Et le prix des titres n’est pas encore ce qui vous reste : la fiscalité de la cession se prépare avant la signature, pas après.
Une fourchette sérieuse se construit sur vos comptes
Vous ne trouverez pas de simulateur sur ce site, et c’est un choix : un chiffre produit en trente secondes, sans lire vos comptes, est au mieux un ordre de grandeur, au pire un ancrage qui faussera toutes vos discussions ultérieures. Une fourchette sérieuse part de vos trois dernières liasses fiscales, discute chaque retraitement d’EBITDA avec vous, positionne votre société dans son secteur et se confronte aux repères de transactions observables.
C’est le travail que nous menons avec vous, en amont de toute décision. Indépendants des banques, des boutiques de fusions-acquisitions et des acquéreurs, nous n’avons ni mandat à capter ni intérêt à flatter le chiffre. La fourchette remise est indicative et non contractuelle : elle vous donne une base saine pour décider si, quand et avec qui engager un process.
Vos questions sur la valorisation
Quel multiple d’EBITDA pour une PME ?
Il n’existe pas de multiple universel. Le repère le plus suivi, l’Argos Index, mesure un multiple médian d’environ 8,3× l’EBITDA fin 2025, en rebond à 8,6× au premier trimestre 2026 — mais il porte sur le mid-market européen. Une PME valorisée sous 5 M€ se traite nettement en dessous de ces niveaux, selon son secteur, sa croissance, la récurrence de ses revenus et sa dépendance au dirigeant. Toute fourchette sérieuse se construit sur vos comptes retraités et reste indicative et non contractuelle.
L’acheteur paie-t-il le stock et la trésorerie ?
Dans une cession de titres, l’acquéreur achète la société avec son bilan : le stock est déjà compris dans le prix, à hauteur du niveau normal qu’exige l’activité — un stock excédentaire ou obsolète se discute. La trésorerie excédentaire vient en principe majorer le prix des titres, déduction faite de la dette financière nette et sous réserve du besoin en fonds de roulement normatif convenu au closing. Dans une cession de fonds de commerce, en revanche, le stock se paie généralement en sus.
La valorisation de mon expert-comptable est-elle celle du marché ?
Pas nécessairement, et ce n’est pas une critique : ce sont deux exercices différents. Une évaluation établie pour un besoin comptable, fiscal ou familial repose sur des méthodes patrimoniales prudentes ; le prix de marché résulte de la confrontation avec des acquéreurs réels, de leurs synergies et de la tension du process. Les écarts sont fréquents, dans les deux sens. Croiser cette évaluation avec une lecture de marché — indicative et non contractuelle — avant d’engager toute discussion est une précaution utile.
Peut-on estimer sa société en ligne en quelques minutes ?
On obtient un chiffre, pas une valorisation. Un simulateur ne retraite pas l’EBITDA, ne voit ni la dépendance à un client ni celle au dirigeant, et ignore la structure de votre bilan.
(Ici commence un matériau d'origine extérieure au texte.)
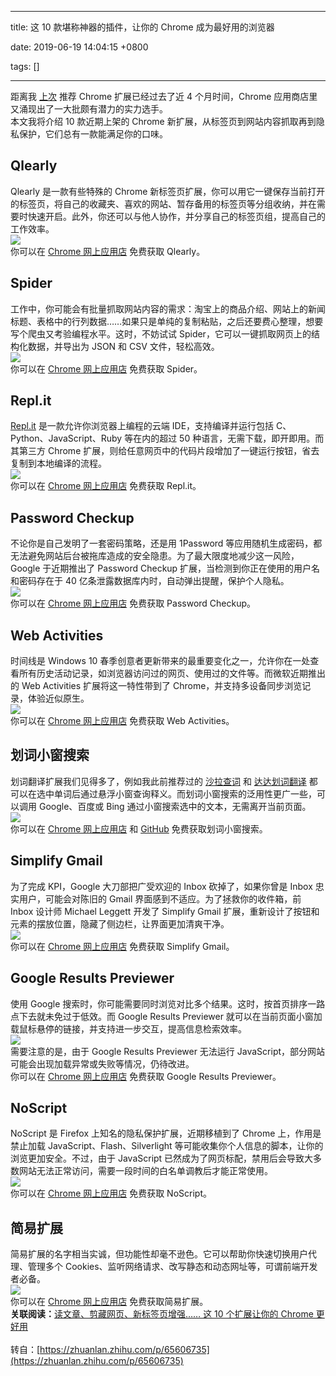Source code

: 
---

title: 这 10 款堪称神器的插件，让你的 Chrome 成为最好用的浏览器

date: 2019-06-19 14:04:15 +0800

tags: []

---
距离我 [上次](https://link.zhihu.com/?target=https%3A//sspai.com/post/52310) 推荐 Chrome 扩展已经过去了近 4 个月时间，Chrome 应用商店里又涌现出了一大批颇有潜力的实力选手。<br />本文我将介绍 10 款近期上架的 Chrome 新扩展，从标签页到网站内容抓取再到隐私保护，它们总有一款能满足你的口味。
<a name="QZ5Wr"></a>
## **Qlearly**
Qlearly 是一款有些特殊的 Chrome 新标签页扩展，你可以用它一键保存当前打开的标签页，将自己的收藏夹、喜欢的网站、暂存备用的标签页等分组收纳，并在需要时快速开启。此外，你还可以与他人协作，并分享自己的标签页组，提高自己的工作效率。<br />![](https://cdn.nlark.com/yuque/0/2019/png/263301/1560924260233-b7f2efd9-d37b-4ed4-bff4-294e2f85c0f5.png#align=left&display=inline&height=712&originHeight=458&originWidth=720&size=0&status=done&width=1120)<br />你可以在 [Chrome 网上应用店](https://link.zhihu.com/?target=https%3A//chrome.google.com/webstore/detail/qlearly-tab-and-bookmark/aicaflgmmblfaneodjfhkilgplnpjmig) 免费获取 Qlearly。
<a name="ebXun"></a>
## **Spider**
工作中，你可能会有批量抓取网站内容的需求：淘宝上的商品介绍、网站上的新闻标题、表格中的行列数据……如果只是单纯的复制粘贴，之后还要费心整理，想要写个爬虫又考验编程水平。这时，不妨试试 Spider，它可以一键抓取网页上的结构化数据，并导出为 JSON 和 CSV 文件，轻松高效。<br />![](https://cdn.nlark.com/yuque/0/2019/jpeg/263301/1560924260230-2b97918b-bf54-4678-971f-484d7b2574ba.jpeg#align=left&display=inline&height=369&originHeight=369&originWidth=600&size=0&status=done&width=600)<br />你可以在 [Chrome 网上应用店](https://link.zhihu.com/?target=https%3A//chrome.google.com/webstore/detail/spider-a-smart-web-scrapi/hhblpocflefpmmfibmajdfcjdkeafpen) 免费获取 Spider。
<a name="MRV3a"></a>
## **Repl.it**
[Repl.it](https://link.zhihu.com/?target=https%3A//repl.it/) 是一款允许你浏览器上编程的云端 IDE，支持编译并运行包括 C、Python、JavaScript、Ruby 等在内的超过 50 种语言，无需下载，即开即用。而其第三方 Chrome 扩展，则给任意网页中的代码片段增加了一键运行按钮，省去复制到本地编译的流程。<br />![](https://cdn.nlark.com/yuque/0/2019/jpeg/263301/1560924260221-88c018c1-c2c9-4473-8e67-08f192573444.jpeg#align=left&display=inline&height=368&originHeight=368&originWidth=600&size=0&status=done&width=600)<br />你可以在 [Chrome 网上应用店](https://link.zhihu.com/?target=https%3A//chrome.google.com/webstore/detail/replit/kihnihckibjknmebghcjpmemaginnipl) 免费获取 Repl.it。
<a name="muvAD"></a>
## **Password Checkup**
不论你是自己发明了一套密码策略，还是用 1Password 等应用随机生成密码，都无法避免网站后台被拖库造成的安全隐患。为了最大限度地减少这一风险，Google 于近期推出了 Password Checkup 扩展，当检测到你正在使用的用户名和密码存在于 40 亿条泄露数据库内时，自动弹出提醒，保护个人隐私。<br />![](https://cdn.nlark.com/yuque/0/2019/png/263301/1560924260299-dada9706-0d6e-4ee1-a232-e42109091e1e.png#align=left&display=inline&height=720&originHeight=506&originWidth=720&size=0&status=done&width=1024)<br />你可以在 [Chrome 网上应用店](https://link.zhihu.com/?target=https%3A//chrome.google.com/webstore/detail/password-checkup/pncabnpcffmalkkjpajodfhijclecjno) 免费获取 Password Checkup。
<a name="hnE1L"></a>
## **Web Activities**
时间线是 Windows 10 春季创意者更新带来的最重要变化之一，允许你在一处查看所有历史活动记录，如浏览器访问过的网页、使用过的文件等。而微软近期推出的 Web Activities 扩展将这一特性带到了 Chrome，并支持多设备同步浏览记录，体验近似原生。<br />![](https://cdn.nlark.com/yuque/0/2019/png/263301/1560924260245-e6780f42-cced-4d64-8195-9c7a5ec202f5.png#align=left&display=inline&height=405&originHeight=405&originWidth=720&size=0&status=done&width=1120)<br />你可以在 [Chrome 网上应用店](https://link.zhihu.com/?target=https%3A//chrome.google.com/webstore/detail/web-activities/eiipeonhflhoiacfbniealbdjoeoglid) 免费获取 Web Activities。
<a name="Svntx"></a>
## **划词小窗搜索**
划词翻译扩展我们见得多了，例如我此前推荐过的 [沙拉查词](https://link.zhihu.com/?target=https%3A//chrome.google.com/webstore/detail/%25E6%25B2%2599%25E6%258B%2589%25E6%259F%25A5%25E8%25AF%258D-%25E8%2581%259A%25E5%2590%2588%25E8%25AF%258D%25E5%2585%25B8%25E5%2588%2592%25E8%25AF%258D%25E7%25BF%25BB%25E8%25AF%2591/cdonnmffkdaoajfknoeeecmchibpmkmg) 和 [达达划词翻译](https://link.zhihu.com/?target=https%3A//chrome.google.com/webstore/detail/%25E8%25BE%25BE%25E8%25BE%25BE%25E5%2588%2592%25E8%25AF%258D%25E7%25BF%25BB%25E8%25AF%2591/cajhcjfcodjoalmhjekljnfkgjlkeajl) 都可以在选中单词后通过悬浮小窗查询释义。而划词小窗搜索的泛用性更广一些，可以调用 Google、百度或 Bing 通过小窗搜索选中的文本，无需离开当前页面。<br />![](https://cdn.nlark.com/yuque/0/2019/jpeg/263301/1560924260263-5a6a4cb7-6600-427b-a0df-003be5fbc83b.jpeg#align=left&display=inline&height=369&originHeight=369&originWidth=600&size=0&status=done&width=600)<br />你可以在 [Chrome 网上应用店](https://link.zhihu.com/?target=https%3A//chrome.google.com/webstore/detail/%25E5%2588%2592%25E8%25AF%258D%25E5%25B0%258F%25E7%25AA%2597%25E6%2590%259C%25E7%25B4%25A2/fgmknallmmochhfngjmmmcpobelihfhe) 和 [GitHub](https://link.zhihu.com/?target=https%3A//github.com/hellonamesc/hcSearche) 免费获取划词小窗搜索。
<a name="lamZF"></a>
## **Simplify Gmail**
为了完成 KPI，Google 大刀部把广受欢迎的 Inbox 砍掉了，如果你曾是 Inbox 忠实用户，可能会对陈旧的 Gmail 界面感到不适应。为了拯救你的收件箱，前 Inbox 设计师 Michael Leggett 开发了 Simplify Gmail 扩展，重新设计了按钮和元素的摆放位置，隐藏了侧边栏，让界面更加清爽干净。<br />![](https://cdn.nlark.com/yuque/0/2019/png/263301/1560924260262-75463ef6-992d-4bc2-9609-c612209ac976.png#align=left&display=inline&height=712&originHeight=458&originWidth=720&size=0&status=done&width=1120)<br />你可以在 [Chrome 网上应用店](https://link.zhihu.com/?target=https%3A//chrome.google.com/webstore/detail/simplify-gmail/pbmlfaiicoikhdbjagjbglnbfcbcojpj) 免费获取 Simplify Gmail。
<a name="8ge8m"></a>
## **Google Results Previewer**
使用 Google 搜索时，你可能需要同时浏览对比多个结果。这时，按首页排序一路点下去就未免过于低效。而 Google Results Previewer 就可以在当前页面小窗加载鼠标悬停的链接，并支持进一步交互，提高信息检索效率。<br />![](https://cdn.nlark.com/yuque/0/2019/jpeg/263301/1560924260276-c4810b93-fb29-4dae-9b7f-591a4c944e10.jpeg#align=left&display=inline&height=397&originHeight=397&originWidth=600&size=0&status=done&width=600)<br />需要注意的是，由于 Google Results Previewer 无法运行 JavaScript，部分网站可能会出现加载异常或失败等情况，仍待改进。<br />你可以在 [Chrome 网上应用店](https://link.zhihu.com/?target=https%3A//chrome.google.com/webstore/detail/google-results-previewer/mkmjdljkedjpedbceoaaghdmcnipdcjf) 免费获取 Google Results Previewer。
<a name="5deNy"></a>
## **NoScript**
NoScript 是 Firefox 上知名的隐私保护扩展，近期移植到了 Chrome 上，作用是禁止加载 JavaScript、Flash、Silverlight 等可能收集你个人信息的脚本，让你的浏览更加安全。不过，由于 JavaScript 已然成为了网页标配，禁用后会导致大多数网站无法正常访问，需要一段时间的白名单调教后才能正常使用。<br />![](https://cdn.nlark.com/yuque/0/2019/png/263301/1560924260319-731112eb-23ec-414d-a32e-97f920e9c493.png#align=left&display=inline&height=535&originHeight=344&originWidth=720&size=0&status=done&width=1120)<br />你可以在 [Chrome 网上应用店](https://link.zhihu.com/?target=https%3A//chrome.google.com/webstore/detail/noscript/doojmbjmlfjjnbmnoijecmcbfeoakpjm) 免费获取 NoScript。
<a name="1WF2P"></a>
## **简易扩展**
简易扩展的名字相当实诚，但功能性却毫不逊色。它可以帮助你快速切换用户代理、管理多个 Cookies、监听网络请求、改写静态和动态网址等，可谓前端开发者必备。<br />![](https://cdn.nlark.com/yuque/0/2019/png/263301/1560924260280-9528141a-eb1c-4f5d-9635-7cd65c7d827e.png#align=left&display=inline&height=936&originHeight=602&originWidth=720&size=0&status=done&width=1120)<br />你可以在 [Chrome 网上应用店](https://link.zhihu.com/?target=https%3A//chrome.google.com/webstore/detail/simple-extension/ofhbnimjijmnaigdfhhmhegnlmcbilba) 免费获取简易扩展。<br />**关联阅读：**[读文章、剪藏网页、新标签页增强…… 这 10 个扩展让你的 Chrome 更好用](https://link.zhihu.com/?target=https%3A//sspai.com/post/52310)<br />
<br />转自：[https://zhuanlan.zhihu.com/p/65606735](https://zhuanlan.zhihu.com/p/65606735)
Le résultat sert au mieux d’ordre de grandeur, au pire d’ancrage qui fausse toutes les discussions ultérieures. C’est pourquoi ce site n’en propose pas : une fourchette sérieuse part de vos trois dernières liasses fiscales et se discute avec vous.
Note générale — cette page présente des méthodes et des repères de marché à titre d’information ; elle ne remplace pas un conseil personnalisé. Toute valorisation évoquée est indicative et non contractuelle.